[[ Data shown, beginning ]]

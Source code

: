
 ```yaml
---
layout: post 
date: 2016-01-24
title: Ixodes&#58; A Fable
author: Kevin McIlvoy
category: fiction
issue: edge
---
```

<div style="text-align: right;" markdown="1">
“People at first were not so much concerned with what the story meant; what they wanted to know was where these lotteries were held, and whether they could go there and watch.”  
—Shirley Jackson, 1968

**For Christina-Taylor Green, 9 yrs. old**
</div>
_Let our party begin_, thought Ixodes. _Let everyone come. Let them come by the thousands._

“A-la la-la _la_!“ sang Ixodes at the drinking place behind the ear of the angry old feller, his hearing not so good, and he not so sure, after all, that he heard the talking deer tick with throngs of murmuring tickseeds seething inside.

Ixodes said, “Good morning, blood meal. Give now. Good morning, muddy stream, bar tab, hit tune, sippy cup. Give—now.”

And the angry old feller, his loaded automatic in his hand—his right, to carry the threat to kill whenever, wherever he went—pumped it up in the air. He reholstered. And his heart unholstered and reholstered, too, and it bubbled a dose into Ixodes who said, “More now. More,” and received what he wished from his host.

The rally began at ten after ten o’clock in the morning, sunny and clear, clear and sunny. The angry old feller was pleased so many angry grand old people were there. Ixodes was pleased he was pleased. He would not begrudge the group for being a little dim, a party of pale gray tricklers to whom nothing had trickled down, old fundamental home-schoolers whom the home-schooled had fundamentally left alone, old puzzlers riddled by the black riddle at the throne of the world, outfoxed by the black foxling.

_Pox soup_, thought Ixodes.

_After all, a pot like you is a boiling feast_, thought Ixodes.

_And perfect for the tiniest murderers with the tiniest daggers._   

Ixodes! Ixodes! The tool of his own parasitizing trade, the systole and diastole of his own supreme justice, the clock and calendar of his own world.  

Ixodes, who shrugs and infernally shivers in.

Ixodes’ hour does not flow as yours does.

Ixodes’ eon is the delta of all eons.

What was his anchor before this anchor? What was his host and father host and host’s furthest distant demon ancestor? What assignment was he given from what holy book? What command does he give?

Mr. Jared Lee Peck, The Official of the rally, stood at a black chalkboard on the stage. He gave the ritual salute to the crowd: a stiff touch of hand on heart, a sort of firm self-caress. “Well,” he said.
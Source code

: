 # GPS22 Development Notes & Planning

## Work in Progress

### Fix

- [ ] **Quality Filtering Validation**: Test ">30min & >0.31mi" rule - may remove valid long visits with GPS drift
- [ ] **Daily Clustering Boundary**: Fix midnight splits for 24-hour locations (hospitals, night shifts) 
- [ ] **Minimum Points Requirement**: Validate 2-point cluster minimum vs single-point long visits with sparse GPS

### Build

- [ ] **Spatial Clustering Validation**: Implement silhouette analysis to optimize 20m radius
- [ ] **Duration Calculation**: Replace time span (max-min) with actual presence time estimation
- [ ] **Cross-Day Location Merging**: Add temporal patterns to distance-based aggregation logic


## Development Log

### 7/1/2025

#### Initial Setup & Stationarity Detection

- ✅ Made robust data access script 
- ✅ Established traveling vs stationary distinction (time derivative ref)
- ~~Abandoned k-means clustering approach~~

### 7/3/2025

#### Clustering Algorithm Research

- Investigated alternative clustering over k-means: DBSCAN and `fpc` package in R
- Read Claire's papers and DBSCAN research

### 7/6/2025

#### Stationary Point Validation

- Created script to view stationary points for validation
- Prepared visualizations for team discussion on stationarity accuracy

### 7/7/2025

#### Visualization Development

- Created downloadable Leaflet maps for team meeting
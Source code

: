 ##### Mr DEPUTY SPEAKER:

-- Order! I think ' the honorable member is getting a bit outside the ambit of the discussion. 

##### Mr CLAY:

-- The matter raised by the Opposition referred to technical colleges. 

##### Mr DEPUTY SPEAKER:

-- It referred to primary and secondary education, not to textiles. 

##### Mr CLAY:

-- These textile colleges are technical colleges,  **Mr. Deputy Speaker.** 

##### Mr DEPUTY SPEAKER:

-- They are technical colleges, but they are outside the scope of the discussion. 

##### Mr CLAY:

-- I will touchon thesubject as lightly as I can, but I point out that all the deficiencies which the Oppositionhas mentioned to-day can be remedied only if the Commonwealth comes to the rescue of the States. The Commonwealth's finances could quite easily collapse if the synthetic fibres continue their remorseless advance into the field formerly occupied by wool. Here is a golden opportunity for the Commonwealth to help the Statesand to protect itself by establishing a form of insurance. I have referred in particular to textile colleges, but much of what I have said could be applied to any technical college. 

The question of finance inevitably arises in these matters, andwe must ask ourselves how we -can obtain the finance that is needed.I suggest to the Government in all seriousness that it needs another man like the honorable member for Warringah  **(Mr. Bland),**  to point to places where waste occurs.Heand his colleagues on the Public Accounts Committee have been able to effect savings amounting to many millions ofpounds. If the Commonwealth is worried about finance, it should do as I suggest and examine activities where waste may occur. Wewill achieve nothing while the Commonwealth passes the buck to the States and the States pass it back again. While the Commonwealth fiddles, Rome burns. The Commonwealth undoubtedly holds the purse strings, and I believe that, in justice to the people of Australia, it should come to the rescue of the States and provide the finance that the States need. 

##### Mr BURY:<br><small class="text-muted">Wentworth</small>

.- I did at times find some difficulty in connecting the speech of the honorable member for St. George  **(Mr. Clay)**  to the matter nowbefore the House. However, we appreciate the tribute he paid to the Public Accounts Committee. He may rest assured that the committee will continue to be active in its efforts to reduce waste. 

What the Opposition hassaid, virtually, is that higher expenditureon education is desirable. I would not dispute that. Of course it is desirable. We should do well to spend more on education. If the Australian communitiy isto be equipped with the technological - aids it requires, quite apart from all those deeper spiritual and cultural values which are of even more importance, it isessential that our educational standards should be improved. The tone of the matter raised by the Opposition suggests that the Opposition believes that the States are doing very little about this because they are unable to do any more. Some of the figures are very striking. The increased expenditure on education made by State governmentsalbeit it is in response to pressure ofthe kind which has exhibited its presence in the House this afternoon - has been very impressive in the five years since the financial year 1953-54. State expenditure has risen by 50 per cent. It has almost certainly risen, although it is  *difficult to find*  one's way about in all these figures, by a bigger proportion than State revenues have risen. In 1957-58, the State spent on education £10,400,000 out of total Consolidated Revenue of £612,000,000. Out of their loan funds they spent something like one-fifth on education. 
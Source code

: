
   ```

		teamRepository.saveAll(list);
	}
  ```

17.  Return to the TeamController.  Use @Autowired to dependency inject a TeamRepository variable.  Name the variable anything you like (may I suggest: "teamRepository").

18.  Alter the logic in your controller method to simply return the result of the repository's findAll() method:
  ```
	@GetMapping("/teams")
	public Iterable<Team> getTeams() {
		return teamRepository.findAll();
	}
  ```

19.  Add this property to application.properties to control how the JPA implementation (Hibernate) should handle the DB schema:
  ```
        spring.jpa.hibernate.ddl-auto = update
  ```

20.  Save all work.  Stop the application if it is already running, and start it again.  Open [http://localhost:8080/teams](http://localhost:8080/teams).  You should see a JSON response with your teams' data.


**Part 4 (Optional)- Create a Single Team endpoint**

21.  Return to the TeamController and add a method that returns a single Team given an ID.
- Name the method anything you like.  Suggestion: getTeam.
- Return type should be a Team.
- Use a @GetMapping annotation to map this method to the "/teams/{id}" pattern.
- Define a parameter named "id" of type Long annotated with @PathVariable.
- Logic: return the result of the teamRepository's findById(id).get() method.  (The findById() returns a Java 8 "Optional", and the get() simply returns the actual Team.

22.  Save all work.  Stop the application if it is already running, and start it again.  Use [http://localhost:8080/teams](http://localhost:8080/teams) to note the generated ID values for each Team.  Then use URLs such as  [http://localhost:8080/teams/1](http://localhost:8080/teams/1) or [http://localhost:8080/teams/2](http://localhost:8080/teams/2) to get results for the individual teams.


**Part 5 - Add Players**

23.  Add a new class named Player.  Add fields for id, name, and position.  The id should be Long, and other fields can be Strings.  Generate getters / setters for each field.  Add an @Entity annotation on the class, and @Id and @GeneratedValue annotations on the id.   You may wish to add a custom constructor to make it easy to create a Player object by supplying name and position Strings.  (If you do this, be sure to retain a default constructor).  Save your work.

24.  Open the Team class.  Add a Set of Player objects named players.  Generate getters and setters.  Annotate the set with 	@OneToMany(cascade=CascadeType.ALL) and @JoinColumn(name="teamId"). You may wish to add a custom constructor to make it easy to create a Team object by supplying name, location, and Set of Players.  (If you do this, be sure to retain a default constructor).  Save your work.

[[ Data shown, end ]]

_Problem statement_:
What is needed is an exact copy of the entries from their first line down to the line with "And the angry", that line included, and nothing beyond it.

_Exercise response_:
Source code

:
 ```yaml
---
layout: post 
date: 2016-01-24
title: Ixodes&#58; A Fable
author: Kevin McIlvoy
category: fiction
issue: edge
---
```

<div style="text-align: right;" markdown="1">
“People at first were not so much concerned with what the story meant; what they wanted to know was where these lotteries were held, and whether they could go there and watch.”  
—Shirley Jackson, 1968

**For Christina-Taylor Green, 9 yrs. old**
</div>
_Let our party begin_, thought Ixodes. _Let everyone come. Let them come by the thousands._

“A-la la-la _la_!“ sang Ixodes at the drinking place behind the ear of the angry old feller, his hearing not so good, and he not so sure, after all, that he heard the talking deer tick with throngs of murmuring tickseeds seething inside.

Ixodes said, “Good morning, blood meal. Give now. Good morning, muddy stream, bar tab, hit tune, sippy cup. Give—now.”

And the angry old feller, his loaded automatic in his hand—his right, to carry the threat to kill whenever, wherever he went—pumped it up in the air. He reholstered. And his heart unholstered and reholstered, too, and it bubbled a dose into Ixodes who said, “More now. More,” and received what he wished from his host.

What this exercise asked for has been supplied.